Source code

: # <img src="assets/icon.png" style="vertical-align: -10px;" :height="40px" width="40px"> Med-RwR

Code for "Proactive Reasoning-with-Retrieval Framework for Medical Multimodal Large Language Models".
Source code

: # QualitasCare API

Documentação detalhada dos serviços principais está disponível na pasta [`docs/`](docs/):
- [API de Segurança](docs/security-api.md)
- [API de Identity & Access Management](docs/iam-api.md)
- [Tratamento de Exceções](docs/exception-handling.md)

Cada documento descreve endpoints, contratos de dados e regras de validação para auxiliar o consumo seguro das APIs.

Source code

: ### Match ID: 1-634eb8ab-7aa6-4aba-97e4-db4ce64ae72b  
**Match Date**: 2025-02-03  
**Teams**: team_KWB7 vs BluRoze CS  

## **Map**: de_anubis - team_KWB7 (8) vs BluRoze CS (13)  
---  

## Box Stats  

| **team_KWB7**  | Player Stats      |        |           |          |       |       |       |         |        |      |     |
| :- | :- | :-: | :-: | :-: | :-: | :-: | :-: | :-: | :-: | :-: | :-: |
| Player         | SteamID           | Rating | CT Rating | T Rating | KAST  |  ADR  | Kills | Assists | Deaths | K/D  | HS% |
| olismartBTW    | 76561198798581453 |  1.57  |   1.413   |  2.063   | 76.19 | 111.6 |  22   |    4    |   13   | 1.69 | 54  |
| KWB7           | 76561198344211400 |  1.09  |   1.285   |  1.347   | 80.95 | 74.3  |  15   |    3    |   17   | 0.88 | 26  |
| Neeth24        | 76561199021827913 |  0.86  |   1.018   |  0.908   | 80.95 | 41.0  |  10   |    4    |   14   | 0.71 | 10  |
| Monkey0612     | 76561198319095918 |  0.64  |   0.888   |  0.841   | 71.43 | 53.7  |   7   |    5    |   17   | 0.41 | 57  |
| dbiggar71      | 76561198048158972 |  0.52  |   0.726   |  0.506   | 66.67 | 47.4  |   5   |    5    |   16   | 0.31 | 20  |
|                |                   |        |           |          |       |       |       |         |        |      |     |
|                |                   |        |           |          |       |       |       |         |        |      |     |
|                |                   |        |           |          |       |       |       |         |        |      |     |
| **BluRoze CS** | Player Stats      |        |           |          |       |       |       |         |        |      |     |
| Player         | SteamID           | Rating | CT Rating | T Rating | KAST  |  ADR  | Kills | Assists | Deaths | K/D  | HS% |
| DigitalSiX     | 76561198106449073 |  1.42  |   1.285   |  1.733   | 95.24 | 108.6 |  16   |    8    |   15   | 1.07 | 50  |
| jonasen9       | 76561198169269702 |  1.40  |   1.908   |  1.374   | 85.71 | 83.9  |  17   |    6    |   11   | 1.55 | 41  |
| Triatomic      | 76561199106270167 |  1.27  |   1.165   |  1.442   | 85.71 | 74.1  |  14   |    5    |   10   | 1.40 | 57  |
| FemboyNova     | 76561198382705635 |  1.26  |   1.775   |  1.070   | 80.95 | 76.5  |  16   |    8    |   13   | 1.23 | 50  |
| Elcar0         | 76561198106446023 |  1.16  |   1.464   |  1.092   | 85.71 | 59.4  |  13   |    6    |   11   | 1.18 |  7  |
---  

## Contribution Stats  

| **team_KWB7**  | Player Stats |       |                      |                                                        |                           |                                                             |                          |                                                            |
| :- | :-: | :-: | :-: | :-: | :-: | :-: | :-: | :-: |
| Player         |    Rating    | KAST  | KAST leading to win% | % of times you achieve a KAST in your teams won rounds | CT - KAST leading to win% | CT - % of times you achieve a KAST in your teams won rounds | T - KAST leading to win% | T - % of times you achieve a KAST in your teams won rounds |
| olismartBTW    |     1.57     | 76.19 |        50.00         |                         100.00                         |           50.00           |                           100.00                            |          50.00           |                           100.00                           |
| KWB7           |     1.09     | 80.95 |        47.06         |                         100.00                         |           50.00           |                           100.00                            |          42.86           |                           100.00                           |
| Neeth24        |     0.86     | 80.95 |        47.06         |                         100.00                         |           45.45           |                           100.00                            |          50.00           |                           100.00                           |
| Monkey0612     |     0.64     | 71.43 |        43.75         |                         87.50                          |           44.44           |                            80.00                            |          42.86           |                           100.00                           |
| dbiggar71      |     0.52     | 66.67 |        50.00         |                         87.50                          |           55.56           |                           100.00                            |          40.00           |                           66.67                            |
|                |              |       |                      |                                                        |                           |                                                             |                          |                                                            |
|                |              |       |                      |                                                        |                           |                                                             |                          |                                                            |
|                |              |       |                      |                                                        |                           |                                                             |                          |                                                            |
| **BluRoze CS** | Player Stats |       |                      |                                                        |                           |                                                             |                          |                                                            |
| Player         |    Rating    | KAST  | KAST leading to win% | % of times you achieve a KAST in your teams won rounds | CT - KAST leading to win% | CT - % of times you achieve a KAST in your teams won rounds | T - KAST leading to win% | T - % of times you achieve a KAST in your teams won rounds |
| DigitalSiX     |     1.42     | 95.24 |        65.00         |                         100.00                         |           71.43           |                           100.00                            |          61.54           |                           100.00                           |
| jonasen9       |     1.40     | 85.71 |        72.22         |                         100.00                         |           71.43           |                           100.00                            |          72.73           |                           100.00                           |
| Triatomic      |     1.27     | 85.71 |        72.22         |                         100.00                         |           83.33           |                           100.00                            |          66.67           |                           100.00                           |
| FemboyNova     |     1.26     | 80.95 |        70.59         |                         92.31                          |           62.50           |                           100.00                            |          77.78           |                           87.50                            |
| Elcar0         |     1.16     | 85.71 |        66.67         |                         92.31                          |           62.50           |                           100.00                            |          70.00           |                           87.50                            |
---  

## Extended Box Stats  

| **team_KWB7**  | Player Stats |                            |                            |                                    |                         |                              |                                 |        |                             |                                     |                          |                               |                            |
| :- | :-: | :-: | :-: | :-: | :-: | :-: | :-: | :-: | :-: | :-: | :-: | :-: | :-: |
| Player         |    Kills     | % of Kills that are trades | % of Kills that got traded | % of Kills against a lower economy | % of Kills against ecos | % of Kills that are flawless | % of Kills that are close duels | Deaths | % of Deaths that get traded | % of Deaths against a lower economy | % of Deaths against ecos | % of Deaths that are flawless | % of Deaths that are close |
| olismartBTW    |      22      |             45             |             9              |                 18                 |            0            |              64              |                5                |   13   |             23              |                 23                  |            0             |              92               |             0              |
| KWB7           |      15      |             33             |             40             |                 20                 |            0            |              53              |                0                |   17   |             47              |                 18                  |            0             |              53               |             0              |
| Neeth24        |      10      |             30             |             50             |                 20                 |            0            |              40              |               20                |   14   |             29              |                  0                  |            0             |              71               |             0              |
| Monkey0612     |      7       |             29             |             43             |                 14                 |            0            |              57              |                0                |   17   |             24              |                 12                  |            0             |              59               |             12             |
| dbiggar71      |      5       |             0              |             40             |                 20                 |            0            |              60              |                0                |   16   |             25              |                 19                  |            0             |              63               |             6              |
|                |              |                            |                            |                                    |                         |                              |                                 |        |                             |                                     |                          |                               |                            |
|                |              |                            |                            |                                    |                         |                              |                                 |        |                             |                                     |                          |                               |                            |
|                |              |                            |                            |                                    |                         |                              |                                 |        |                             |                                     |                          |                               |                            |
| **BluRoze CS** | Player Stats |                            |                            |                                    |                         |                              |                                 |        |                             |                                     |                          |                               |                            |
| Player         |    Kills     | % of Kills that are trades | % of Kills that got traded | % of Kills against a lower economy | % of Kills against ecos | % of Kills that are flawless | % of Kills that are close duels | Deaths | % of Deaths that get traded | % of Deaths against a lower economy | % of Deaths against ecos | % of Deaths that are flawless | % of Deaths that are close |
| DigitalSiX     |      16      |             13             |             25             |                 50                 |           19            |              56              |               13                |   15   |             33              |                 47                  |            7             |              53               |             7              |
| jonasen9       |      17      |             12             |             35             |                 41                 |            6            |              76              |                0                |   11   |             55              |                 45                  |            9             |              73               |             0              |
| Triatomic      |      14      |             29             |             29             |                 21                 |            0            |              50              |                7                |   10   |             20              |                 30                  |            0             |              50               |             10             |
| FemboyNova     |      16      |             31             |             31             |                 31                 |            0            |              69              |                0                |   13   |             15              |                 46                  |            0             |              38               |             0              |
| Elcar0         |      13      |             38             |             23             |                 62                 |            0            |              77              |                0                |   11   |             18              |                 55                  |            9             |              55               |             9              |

Brief: Every line above from the line with "## **Map**: de_anubis" to the line with "80.95 | 41.0", inclusive, must be returned exactly; no other line belongs in the reply.

Completed exercise:
## **Map**: de_anubis - team_KWB7 (8) vs BluRoze CS (13)  
---  

## Box Stats  

| **team_KWB7**  | Player Stats      |        |           |          |       |       |       |         |        |      |     |
| :- | :- | :-: | :-: | :-: | :-: | :-: | :-: | :-: | :-: | :-: | :-: |
| Player         | SteamID           | Rating | CT Rating | T Rating | KAST  |  ADR  | Kills | Assists | Deaths | K/D  | HS% |
| olismartBTW    | 76561198798581453 |  1.57  |   1.413   |  2.063   | 76.19 | 111.6 |  22   |    4    |   13   | 1.69 | 54  |
| KWB7           | 76561198344211400 |  1.09  |   1.285   |  1.347   | 80.95 | 74.3  |  15   |    3    |   17   | 0.88 | 26  |
| Neeth24        | 76561199021827913 |  0.86  |   1.018   |  0.908   | 80.95 | 41.0  |  10   |    4    |   14   | 0.71 | 10  |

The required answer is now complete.